Keeping children safe when it's this hot - Tucson News Now

Keeping children safe when it's this hot

TUCSON, AZ (Tucson News Now) -

Heat stroke can kill.

When it gets this hot, it just takes common sense to stay out of trouble.

That means we really need to watch out for our children, and it's not only about staying as cool as possible and staying hydrated.

Doctors say prevention works best.  Just keep children out of the heat, if you can.

"I think just keeping them out of the heat is really critical this time of year. We really need to keep them out of the heat and hydrated as well. Shaded. If they do need to be in the heat then short periods of time.  Sunscreen.
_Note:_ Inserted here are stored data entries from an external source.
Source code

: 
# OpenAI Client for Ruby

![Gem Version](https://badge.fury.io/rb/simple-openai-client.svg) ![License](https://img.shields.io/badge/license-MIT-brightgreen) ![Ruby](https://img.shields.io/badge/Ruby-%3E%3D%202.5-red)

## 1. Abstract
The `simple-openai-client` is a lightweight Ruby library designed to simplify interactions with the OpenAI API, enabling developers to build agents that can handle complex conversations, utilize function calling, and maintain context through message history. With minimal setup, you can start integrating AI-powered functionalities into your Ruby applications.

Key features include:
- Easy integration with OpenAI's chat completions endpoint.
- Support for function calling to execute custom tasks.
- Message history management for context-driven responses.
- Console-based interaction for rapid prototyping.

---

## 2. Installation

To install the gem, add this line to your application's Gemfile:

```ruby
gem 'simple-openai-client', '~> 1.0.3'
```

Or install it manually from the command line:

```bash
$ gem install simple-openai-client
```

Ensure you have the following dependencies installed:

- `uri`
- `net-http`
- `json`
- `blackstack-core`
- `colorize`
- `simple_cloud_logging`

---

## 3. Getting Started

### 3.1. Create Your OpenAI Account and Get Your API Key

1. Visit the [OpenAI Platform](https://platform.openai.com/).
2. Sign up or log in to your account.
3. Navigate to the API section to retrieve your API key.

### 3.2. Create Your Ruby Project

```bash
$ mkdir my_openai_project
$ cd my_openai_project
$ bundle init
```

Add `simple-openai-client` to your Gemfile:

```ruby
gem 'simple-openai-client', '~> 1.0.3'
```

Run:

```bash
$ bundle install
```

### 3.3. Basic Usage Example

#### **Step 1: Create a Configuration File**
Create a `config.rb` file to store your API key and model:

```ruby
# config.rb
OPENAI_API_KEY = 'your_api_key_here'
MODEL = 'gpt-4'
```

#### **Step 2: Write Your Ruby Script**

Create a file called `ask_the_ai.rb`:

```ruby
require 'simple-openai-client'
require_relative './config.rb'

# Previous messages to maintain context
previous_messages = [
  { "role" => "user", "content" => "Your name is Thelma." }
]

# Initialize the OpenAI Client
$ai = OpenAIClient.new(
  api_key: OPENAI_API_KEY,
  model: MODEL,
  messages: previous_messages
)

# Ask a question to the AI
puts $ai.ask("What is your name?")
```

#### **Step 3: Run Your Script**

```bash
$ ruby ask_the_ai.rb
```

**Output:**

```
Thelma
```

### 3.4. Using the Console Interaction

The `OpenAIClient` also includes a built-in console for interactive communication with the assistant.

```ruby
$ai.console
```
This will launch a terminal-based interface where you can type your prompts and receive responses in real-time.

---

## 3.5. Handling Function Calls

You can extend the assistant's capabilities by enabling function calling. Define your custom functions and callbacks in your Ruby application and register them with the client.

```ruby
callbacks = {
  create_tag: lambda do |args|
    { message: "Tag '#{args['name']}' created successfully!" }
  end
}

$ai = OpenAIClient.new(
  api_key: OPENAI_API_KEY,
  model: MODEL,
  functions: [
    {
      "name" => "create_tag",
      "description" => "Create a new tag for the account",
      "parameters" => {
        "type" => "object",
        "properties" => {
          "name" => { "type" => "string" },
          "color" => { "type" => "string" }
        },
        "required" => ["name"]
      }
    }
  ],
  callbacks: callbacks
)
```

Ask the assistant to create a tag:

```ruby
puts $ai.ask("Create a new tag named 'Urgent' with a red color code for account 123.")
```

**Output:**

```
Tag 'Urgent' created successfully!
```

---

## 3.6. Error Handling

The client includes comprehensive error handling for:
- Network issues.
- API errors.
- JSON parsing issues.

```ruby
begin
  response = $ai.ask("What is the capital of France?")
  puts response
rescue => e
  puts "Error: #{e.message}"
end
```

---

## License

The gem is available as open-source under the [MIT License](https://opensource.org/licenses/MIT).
But anytime that somebody's going to be in the heat for prolonged periods of time, they're really at risk," says Carondelet St. Mary's Hospital Emergency Medical Director Dr. Herb McReynolds.   

He says children under the age of two should not be out in this heat at all.

They overheat more easily because they have not developed the mechanisms they need that help keep them from overheating.

Emergency rooms can see a lot of people suffering from heat-related illnesses this time of year.

Dr. McReynolds says it's mostly border crossers who may have spent days in the desert, and it's people who work out in the heat such as roofers and road workers. 

However, children can end up in the ER too, if we're not watching for the signs that they are getting too hot.

Children can show the same signs of overheating as adults.

Call 911 if anyone is showing the symptoms of heat stroke.

"Are they seeming a little bit more lethargic, again, flushed skin, maybe losing the ability to sweat, vomiting, nausea, dizziness--all those are things or signs that adults suffer as well, but might not be readily recognized in children, especially if a bunch of children are playing together and they may not be supervised," says

Children have to have water available at all times when it's this hot.

Dr. McReynolds recommends eight ounces of water every 15 minutes for people out in the heat.

He says a mix of an electrolyte drink and water helps too.

He also says there are drinks children should not have, like soda.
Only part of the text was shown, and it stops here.